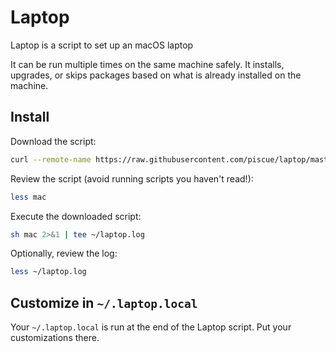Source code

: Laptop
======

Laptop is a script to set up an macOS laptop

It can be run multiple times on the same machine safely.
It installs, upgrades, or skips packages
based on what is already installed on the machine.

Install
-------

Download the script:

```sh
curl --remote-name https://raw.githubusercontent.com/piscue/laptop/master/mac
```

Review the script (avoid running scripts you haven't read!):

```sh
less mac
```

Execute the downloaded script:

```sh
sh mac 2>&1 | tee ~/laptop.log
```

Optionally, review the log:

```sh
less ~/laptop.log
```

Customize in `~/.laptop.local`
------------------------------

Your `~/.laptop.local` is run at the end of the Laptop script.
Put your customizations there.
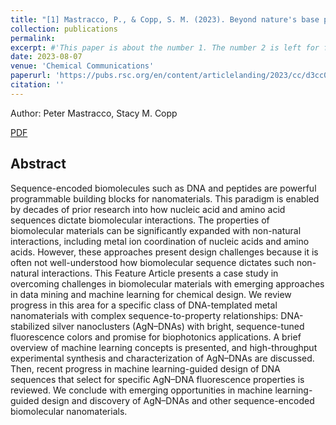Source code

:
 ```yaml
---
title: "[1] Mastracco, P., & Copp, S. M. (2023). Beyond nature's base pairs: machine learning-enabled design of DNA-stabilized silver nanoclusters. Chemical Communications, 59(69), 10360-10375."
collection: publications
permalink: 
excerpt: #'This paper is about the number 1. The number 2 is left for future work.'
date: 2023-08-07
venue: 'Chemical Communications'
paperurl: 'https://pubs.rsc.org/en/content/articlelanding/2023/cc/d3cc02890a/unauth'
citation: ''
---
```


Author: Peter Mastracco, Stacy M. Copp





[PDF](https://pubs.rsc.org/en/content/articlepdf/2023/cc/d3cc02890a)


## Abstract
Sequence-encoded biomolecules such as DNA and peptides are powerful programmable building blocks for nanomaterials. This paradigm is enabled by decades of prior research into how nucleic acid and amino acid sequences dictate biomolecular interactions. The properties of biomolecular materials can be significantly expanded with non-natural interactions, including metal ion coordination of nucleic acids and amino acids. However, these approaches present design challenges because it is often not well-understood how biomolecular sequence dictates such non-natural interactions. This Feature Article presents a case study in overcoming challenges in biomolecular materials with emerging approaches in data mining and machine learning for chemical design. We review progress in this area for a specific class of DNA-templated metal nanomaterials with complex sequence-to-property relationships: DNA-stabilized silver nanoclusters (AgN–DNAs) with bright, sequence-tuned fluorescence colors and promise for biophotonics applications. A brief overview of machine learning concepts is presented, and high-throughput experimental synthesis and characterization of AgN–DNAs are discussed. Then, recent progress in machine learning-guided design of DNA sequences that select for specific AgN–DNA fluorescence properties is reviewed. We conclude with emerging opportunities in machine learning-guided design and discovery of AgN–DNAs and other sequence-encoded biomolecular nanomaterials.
........
#### What to do
Please print the material exactly as given above, omitting the pictures.

#### Your solution
Source code

: Laptop
======

Laptop is a script to set up an macOS laptop

It can be run multiple times on the same machine safely.
It installs, upgrades, or skips packages
based on what is already installed on the machine.

Install
-------

Download the script:

```sh
curl --remote-name https://raw.githubusercontent.com/piscue/laptop/master/mac
```

Review the script (avoid running scripts you haven't read!):

```sh
less mac
```

Execute the downloaded script:

```sh
sh mac 2>&1 | tee ~/laptop.log
```

Optionally, review the log:

```sh
less ~/laptop.log
```

Customize in `~/.laptop.local`
------------------------------

Your `~/.laptop.local` is run at the end of the Laptop script.
Put your customizations there.
Source code

:
 ```yaml
---
title: "[1] Mastracco, P., & Copp, S. M. (2023). Beyond nature's base pairs: machine learning-enabled design of DNA-stabilized silver nanoclusters. Chemical Communications, 59(69), 10360-10375."
collection: publications
permalink: 
excerpt: #'This paper is about the number 1. The number 2 is left for future work.'
date: 2023-08-07
venue: 'Chemical Communications'
paperurl: 'https://pubs.rsc.org/en/content/articlelanding/2023/cc/d3cc02890a/unauth'
citation: ''
---
```


Author: Peter Mastracco, Stacy M. Copp





[PDF](https://pubs.rsc.org/en/content/articlepdf/2023/cc/d3cc02890a)


## Abstract
Sequence-encoded biomolecules such as DNA and peptides are powerful programmable building blocks for nanomaterials. This paradigm is enabled by decades of prior research into how nucleic acid and amino acid sequences dictate biomolecular interactions. The properties of biomolecular materials can be significantly expanded with non-natural interactions, including metal ion coordination of nucleic acids and amino acids. However, these approaches present design challenges because it is often not well-understood how biomolecular sequence dictates such non-natural interactions. This Feature Article presents a case study in overcoming challenges in biomolecular materials with emerging approaches in data mining and machine learning for chemical design. We review progress in this area for a specific class of DNA-templated metal nanomaterials with complex sequence-to-property relationships: DNA-stabilized silver nanoclusters (AgN–DNAs) with bright, sequence-tuned fluorescence colors and promise for biophotonics applications. A brief overview of machine learning concepts is presented, and high-throughput experimental synthesis and characterization of AgN–DNAs are discussed. Then, recent progress in machine learning-guided design of DNA sequences that select for specific AgN–DNA fluorescence properties is reviewed. We conclude with emerging opportunities in machine learning-guided design and discovery of AgN–DNAs and other sequence-encoded biomolecular nanomaterials.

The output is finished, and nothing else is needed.